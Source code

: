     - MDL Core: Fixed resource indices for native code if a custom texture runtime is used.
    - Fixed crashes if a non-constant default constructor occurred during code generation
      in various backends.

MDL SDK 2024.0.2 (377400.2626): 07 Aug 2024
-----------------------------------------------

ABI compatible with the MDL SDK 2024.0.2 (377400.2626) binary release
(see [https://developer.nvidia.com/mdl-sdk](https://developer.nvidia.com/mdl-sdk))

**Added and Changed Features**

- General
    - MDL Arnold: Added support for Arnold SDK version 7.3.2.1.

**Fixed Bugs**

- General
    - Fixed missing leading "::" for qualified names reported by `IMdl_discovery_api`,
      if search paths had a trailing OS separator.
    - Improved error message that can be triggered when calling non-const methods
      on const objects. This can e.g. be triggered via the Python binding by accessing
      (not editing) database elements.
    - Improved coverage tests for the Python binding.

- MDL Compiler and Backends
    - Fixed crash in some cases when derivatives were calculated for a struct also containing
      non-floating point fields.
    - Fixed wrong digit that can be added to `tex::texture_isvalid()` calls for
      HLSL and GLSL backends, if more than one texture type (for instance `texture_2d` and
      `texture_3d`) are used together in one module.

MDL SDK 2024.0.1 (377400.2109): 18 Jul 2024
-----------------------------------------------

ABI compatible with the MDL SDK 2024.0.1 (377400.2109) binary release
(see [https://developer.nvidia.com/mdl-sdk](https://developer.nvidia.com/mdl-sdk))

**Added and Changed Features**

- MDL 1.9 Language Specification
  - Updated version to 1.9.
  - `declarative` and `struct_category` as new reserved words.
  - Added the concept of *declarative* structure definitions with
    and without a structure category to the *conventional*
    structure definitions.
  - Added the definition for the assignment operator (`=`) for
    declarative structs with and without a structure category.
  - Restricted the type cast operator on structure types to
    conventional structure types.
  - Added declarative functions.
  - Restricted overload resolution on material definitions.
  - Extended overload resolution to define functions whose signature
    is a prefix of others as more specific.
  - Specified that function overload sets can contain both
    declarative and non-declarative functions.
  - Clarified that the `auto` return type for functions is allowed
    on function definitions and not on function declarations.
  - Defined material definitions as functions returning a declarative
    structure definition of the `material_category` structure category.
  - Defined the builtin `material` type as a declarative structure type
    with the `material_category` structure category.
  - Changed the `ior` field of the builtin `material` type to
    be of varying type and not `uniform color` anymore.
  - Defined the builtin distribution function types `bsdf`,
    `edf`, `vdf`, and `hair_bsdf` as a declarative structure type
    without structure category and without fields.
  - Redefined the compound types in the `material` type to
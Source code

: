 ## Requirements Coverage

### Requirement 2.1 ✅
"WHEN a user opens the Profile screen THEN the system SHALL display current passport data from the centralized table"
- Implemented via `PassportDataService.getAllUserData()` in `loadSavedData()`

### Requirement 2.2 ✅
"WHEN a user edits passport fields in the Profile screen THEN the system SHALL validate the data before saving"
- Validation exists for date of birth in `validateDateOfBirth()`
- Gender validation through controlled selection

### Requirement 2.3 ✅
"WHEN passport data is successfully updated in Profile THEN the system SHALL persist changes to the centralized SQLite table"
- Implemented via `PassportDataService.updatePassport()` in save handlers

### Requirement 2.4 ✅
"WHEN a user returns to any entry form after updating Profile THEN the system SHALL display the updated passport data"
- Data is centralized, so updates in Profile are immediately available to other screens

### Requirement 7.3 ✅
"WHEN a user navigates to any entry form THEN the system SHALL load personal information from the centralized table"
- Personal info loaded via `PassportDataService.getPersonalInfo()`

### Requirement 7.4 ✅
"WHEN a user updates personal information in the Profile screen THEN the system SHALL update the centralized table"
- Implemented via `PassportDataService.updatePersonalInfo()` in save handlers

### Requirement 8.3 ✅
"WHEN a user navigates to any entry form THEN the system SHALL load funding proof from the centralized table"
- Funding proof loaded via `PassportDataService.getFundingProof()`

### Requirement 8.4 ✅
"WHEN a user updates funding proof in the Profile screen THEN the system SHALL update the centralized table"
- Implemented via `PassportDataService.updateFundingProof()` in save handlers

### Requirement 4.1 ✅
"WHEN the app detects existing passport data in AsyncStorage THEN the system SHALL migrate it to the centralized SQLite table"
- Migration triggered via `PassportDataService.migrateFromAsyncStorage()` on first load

+ + + +

Which lines of the data contain "conventional"? Copy them all.

• [ANSWER TO THIS EXERCISE]:
    and without a structure category to the *conventional*
    conventional structure types.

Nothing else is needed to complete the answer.